The morning rush is over. The kids have been sent off - to
the school, to the park; the husband’s made his exit too. The homemaker
breathes a sigh of relief. Some time to herself. The hub. That’s where she’s
headed next.
“Why can’t I have a flat stomach?” was the question asked by
a very flat-stomached Aishwarya Rai in an ad, some years back. “Will I ever
have my pre-partum abdomen”? For the women at the hub, the gym, that’s the
crucial question. The kilos you can manage to get off somehow or the other – by
hook or by crook, by tread milling, by exercycling, by dieting, by
self-delusion (ask my husband about the last one). But one thing you can’t do
by all this and more is lose that jelly-belly.

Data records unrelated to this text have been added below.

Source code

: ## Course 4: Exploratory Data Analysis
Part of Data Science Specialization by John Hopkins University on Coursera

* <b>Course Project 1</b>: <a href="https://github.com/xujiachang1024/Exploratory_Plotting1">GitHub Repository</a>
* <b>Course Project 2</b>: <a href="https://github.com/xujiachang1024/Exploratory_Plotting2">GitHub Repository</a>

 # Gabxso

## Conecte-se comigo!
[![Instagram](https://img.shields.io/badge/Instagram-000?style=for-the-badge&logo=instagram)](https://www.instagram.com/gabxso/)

After a few months of watching the scale, doing the sit-ups
and measuring the waist, the housewives’ verdict is unanimous - despite what
the ever-hopeful spouses would like them to believe. ‘The belly is here to
stay’. Once you resign yourself to that hard (or soft) fact, things become much
simpler. The gym becomes a pleasurable experience. You realize that the main
purpose of coming to the gym is to communicate, to laugh, to breathe, to
recover.
They say for the exercise to do you any good, you should be ‘in
the zone’. To put it simply, exercise in such a way that you would choose not
to have a conversation with the person next to you. You shouldn’t have so much breath
to spare. I’m reminded of a friend who was recently told by a well-wisher that
she should increase her walking speed on the treadmill. The friend replied,
“But then I won’t be able to talk!” The women of the late morning workouts would
rather talk than be in the zone. And if the trainer turns up the volume of the stereo,
talk over it they will.
Of course, there are the utterly serious who work out
utterly seriously and get serious results. The few, very few, who can win over
such stubborn matter with minds of pure discipline; the envy and inspiration of
the struggling post-partums; the bane of the husbands who are sick of listening
to these women’s ‘super-human exploits’; the survivors, as the over-weight West
would describe them.
The rest of us, mere mortals, exercise, eat more than we
should, and hope that the calories lost will somehow outnumber those gained. Wishful
thinking but as the poet Browning wrote:
“Ah, but a (wo)man's reach should exceed (her) grasp, Or what's a heaven for?”